Job editor features - AWS Glue

Job editor features

The job editor provides the following features for creating and editing jobs.

  • A visual diagram of your job, with a node for each job task: Data source nodes for reading the data; transform nodes for modifying the data; data target nodes for writing the data.

    You can view and configure the properties of each node in the job diagram. You can also view the schema and sample data for each node in the job diagram. These features help you to verify that your job is modifying and transforming the data in the right way, without having to run the job.

  • A Script viewing and editing tab, where you can modify the code generated for your job.

  • A Job details tab, where you can configure a variety of settings to customize the environment in which your AWS Glue ETL job runs.

  • A Runs tab, where you can view the current and previous runs of the job, view the status of the job run, and access the logs for the job run.

  • A Data quality tab, where you can apply data quality rules to your job.

  • A Schedules tab, where you can configure the start time for you job, or set up a recurring job runs.

  • A Version Control tab, where you can configure a Git service to use with your job.

Using schema previews in the visual job editor

While creating or editing your job, you can use the Output schema tab to view the schema for your data.

Before you can see the schema, the job editor needs permissions to access the data source. You can specify an IAM role on the Job details tab of the editor or on the Output schema tab for a node. If the IAM role has all the necessary permissions to access the data source, you can then view the schema on the Output schema tab for a node.

Using data previews in the visual job editor

Data previews help you create and test your job using a sample of your data without having to repeatedly run the job.

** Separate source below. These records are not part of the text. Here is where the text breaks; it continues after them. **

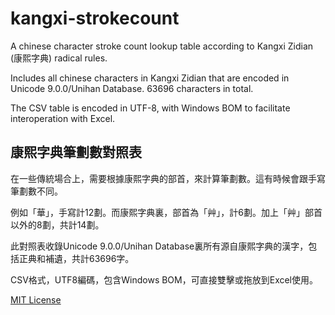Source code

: # kangxi-strokecount

A chinese character stroke count lookup table according to Kangxi Zidian (康熙字典) radical rules.

Includes all chinese characters in Kangxi Zidian that are encoded in Unicode 9.0.0/Unihan Database. 63696 characters in total.

The CSV table is encoded in UTF-8, with Windows BOM to facilitate interoperation with Excel.

## 康熙字典筆劃數對照表

在一些傳統場合上，需要根據康熙字典的部首，來計算筆劃數。這有時候會跟手寫筆劃數不同。

例如「華」，手寫計12劃。而康熙字典裏，部首為「艸」，計6劃。加上「艸」部首以外的8劃，共計14劃。

此對照表收錄Unicode 9.0.0/Unihan Database裏所有源自康熙字典的漢字，包括正典和補遺，共計63696字。

CSV格式，UTF8編碼，包含Windows BOM，可直接雙擊或拖放到Excel使用。

[MIT License](https://github.com/breezyreeds/kangxi-strokecount/blob/master/LICENSE)
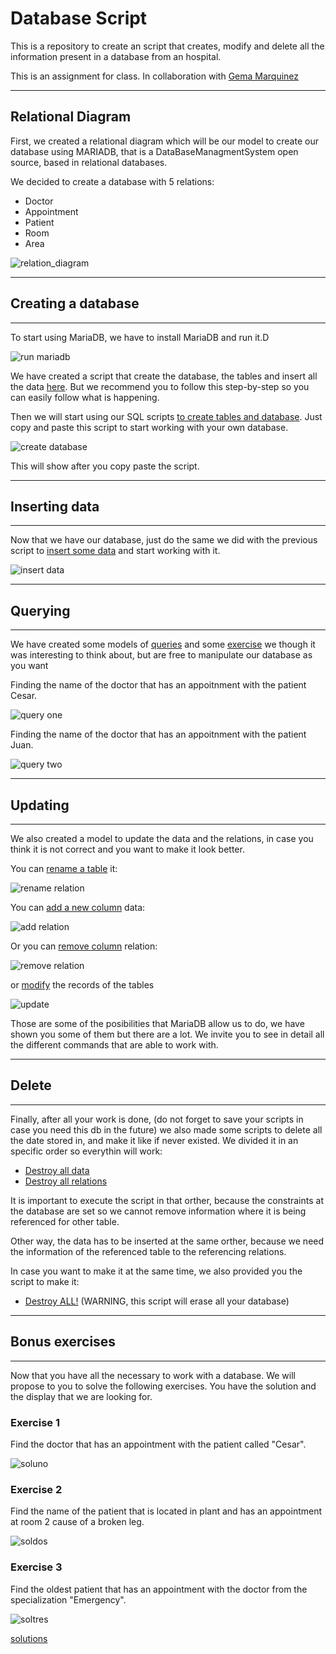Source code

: # Database Script

This is a repository to create an script that creates, modify and delete all the information present in a database from an hospital.

This is an assignment for class. In collaboration with [Gema Marquinez](https://github.com/gmarquinez)

----

## Relational Diagram

First, we created a relational diagram which will be our model to create our database using MARIADB, that is a DataBaseManagmentSystem open source, based in relational databases.

We decided to create a database with 5 relations:

* Doctor
* Appointment
* Patient
* Room
* Area

![relation_diagram](./doc/ASSI06.drawio.png)

----

## Creating a database

----

To start using MariaDB, we have to install MariaDB and run it.D

![run mariadb](./doc/run_mariadb.png)

We have created a script that create the database, the tables and insert all the data [here](./scripts/start.sql). But we recommend you to follow this step-by-step so you can easily follow what is happening.

Then we will start using our SQL scripts [to create tables and database](./scripts/ddl.sql). Just copy and paste this script to start working with your own database.

![create database](./doc/create_database.png)

This will show after you copy paste the script.

----

## Inserting data

----

Now that we have our database, just do the same we did with the previous script to [insert some data](./scripts/dml.sql) and start working with it.

![insert data](./doc/insert_data.png)

----

## Querying

----

We have created some models of [queries](./scripts/queries.sql) and some [exercise](#bonus-exercises) we though it was interesting to think about, but are free to manipulate our database as you want

Finding the name of the doctor that has an appoitnment with the patient Cesar.

![query one](./doc/query_one.png)

Finding the name of the doctor that has an appoitnment with the patient Juan.

![query two](./doc/query_two.png)

----

## Updating

----

We also created a model to update the data and the relations, in case you think it is not correct and you want to make it look better.

You can [rename a table](./scripts/updating.sql) it:

![rename relation](./doc/renametable.png)

You can [add a new column](./scripts/updating.sql) data:

![add relation](./doc/add_relation.png)

Or you can [remove column](./scripts/updating.sql) relation:

![remove relation](./doc/remove_relation.png)

or [modify](./scripts/updating.sql) the records of the tables

![update](./doc/update_database.png)

Those are some of the posibilities that MariaDB allow us to do, we have shown you some of them but there are a lot. We invite you to see in detail all the different commands that are able to work with.

----

## Delete

----

Finally, after all your work is done, (do not forget to save your scripts in case you need this db in the future) we also made some scripts to delete all the date stored in, and make it like if never existed. We divided it in an specific order so everythin will work:

* [Destroy all data](./scripts/delete.sql)
* [Destroy all relations](./scripts/drop.sql)

It is important to execute the script in that orther, because the constraints at the database are set so we cannot remove information where it is being referenced for other table.

Other way, the data has to be inserted at the same orther, because we need the information of the referenced table to the referencing relations.

In case you want to make it at the same time, we also provided you the script to make it:

* [Destroy ALL!](./scripts/finish.sql) (WARNING, this script will erase all your database)

----

## Bonus exercises

----

Now that you have all the necessary to work with a database. We will propose to you to solve the following exercises. You have the solution and the display that we are looking for.

### Exercise 1

Find the doctor that has an appointment with the patient called "Cesar".

![soluno](./doc/sol_uno.png)

### Exercise 2

Find the name of the patient that is located in plant and has an appointment at room 2 cause of a broken leg.

![soldos](./doc/sol_dos.png)

### Exercise 3

Find the oldest patient that has an appointment with the doctor from the specialization "Emergency".

![soltres](./doc/soltres.png)

[solutions](./scripts/solutions.sql)

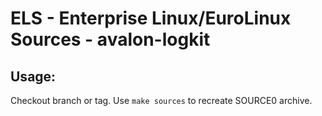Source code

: # ELS - Enterprise Linux/EuroLinux Sources - avalon-logkit
 
## Usage:
  Checkout branch or tag. Use `make sources` to recreate  SOURCE0 archive.
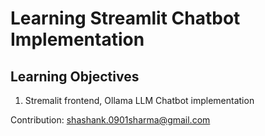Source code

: # Learning Streamlit Chatbot Implementation

## Learning Objectives
1. Stremalit frontend, Ollama LLM Chatbot implementation

Contribution: shashank.0901sharma@gmail.com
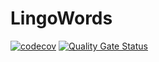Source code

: # LingoWords
[![codecov](https://codecov.io/gh/Yennutiebat/LingoWords/branch/master/graph/badge.svg?token=P6YM9HLVWE)](https://codecov.io/gh/Yennutiebat/LingoWords)
[![Quality Gate Status](https://sonarcloud.io/api/project_badges/measure?project=Yennutiebat_LingoWords&metric=alert_status)](https://sonarcloud.io/dashboard?id=Yennutiebat_LingoWords)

By using data preview, you can:

  • Test an IAM role to make sure you have access to your data sources or data targets.

  • Check that the transform is modifying the data in the intended way. For example, if you use a Filter transform, you can make sure that the filter is selecting the right subset of data.

  • Check your data. If your dataset contains columns with values of multiple types, the data preview shows a list of tuples for these columns. Each tuple contains the data type and its value.

Note

If you use a data preview session and a custom SQL or custom code node, the data preview session will execute the SQL or code block as-is for the entire dataset.

While creating or editing your job, you can use the Data preview tab beneath the job canvas to view a sample of your data. A new data preview session will start automatically when the role is already configured on the job or a default IAM role has been set up in the account. If a role has not been previously configured, you can start a session by selecting the role.

The screenshot shows the Data preview tab for a node.
Note

The role you choose for the data preview session will also be used for the job.

You can see the status and the progress of your session as well as the session details by clicking the info icon.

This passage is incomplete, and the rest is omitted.